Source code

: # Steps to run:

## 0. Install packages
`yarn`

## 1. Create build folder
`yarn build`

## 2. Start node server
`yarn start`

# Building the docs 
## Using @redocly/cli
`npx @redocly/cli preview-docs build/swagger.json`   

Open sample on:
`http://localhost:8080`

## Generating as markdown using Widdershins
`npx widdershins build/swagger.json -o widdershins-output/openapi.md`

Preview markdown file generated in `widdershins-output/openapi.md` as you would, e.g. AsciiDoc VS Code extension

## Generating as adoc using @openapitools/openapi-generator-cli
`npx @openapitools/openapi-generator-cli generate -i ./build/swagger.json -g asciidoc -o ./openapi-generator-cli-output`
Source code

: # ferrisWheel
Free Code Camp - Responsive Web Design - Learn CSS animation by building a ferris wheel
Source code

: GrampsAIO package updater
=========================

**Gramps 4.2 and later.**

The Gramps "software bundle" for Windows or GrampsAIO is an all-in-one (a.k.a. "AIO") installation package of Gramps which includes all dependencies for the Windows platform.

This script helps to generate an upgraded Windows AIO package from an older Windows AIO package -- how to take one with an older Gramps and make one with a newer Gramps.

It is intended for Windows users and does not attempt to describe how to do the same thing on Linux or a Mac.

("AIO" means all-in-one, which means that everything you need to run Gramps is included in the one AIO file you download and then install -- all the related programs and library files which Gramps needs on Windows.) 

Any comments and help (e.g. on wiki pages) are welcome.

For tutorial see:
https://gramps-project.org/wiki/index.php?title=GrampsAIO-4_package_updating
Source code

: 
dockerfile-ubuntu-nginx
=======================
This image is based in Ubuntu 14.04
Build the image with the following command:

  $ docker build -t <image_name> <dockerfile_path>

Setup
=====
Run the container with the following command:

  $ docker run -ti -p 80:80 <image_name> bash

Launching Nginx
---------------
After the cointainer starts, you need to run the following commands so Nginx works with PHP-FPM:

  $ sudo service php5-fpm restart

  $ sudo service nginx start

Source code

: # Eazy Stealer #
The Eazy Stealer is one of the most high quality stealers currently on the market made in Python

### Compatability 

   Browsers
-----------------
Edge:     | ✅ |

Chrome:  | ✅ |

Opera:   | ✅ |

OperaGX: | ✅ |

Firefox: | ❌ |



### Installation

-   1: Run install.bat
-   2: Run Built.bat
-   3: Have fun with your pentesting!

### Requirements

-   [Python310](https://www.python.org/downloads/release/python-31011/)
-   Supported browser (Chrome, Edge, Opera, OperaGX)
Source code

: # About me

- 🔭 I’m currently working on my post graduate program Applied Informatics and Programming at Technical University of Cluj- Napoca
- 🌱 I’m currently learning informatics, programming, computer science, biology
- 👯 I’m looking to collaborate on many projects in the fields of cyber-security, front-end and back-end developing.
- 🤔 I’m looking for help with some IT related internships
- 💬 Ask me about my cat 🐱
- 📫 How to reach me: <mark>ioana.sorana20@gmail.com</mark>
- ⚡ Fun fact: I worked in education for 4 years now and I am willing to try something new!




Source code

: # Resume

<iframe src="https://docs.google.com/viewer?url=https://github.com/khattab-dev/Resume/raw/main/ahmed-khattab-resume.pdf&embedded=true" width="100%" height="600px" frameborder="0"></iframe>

◆ **HOW TO COMPLETE THIS TASK**
Set down, from the entries above, exactly the lines from the one with "- 👯 I’m looking" up to and including the one with "- 📫 How to reach", and no other lines.

◆ **EXERCISE RESPONSE**
- 👯 I’m looking to collaborate on many projects in the fields of cyber-security, front-end and back-end developing.
- 🤔 I’m looking for help with some IT related internships
- 💬 Ask me about my cat 🐱
- 📫 How to reach me: <mark>ioana.sorana20@gmail.com</mark>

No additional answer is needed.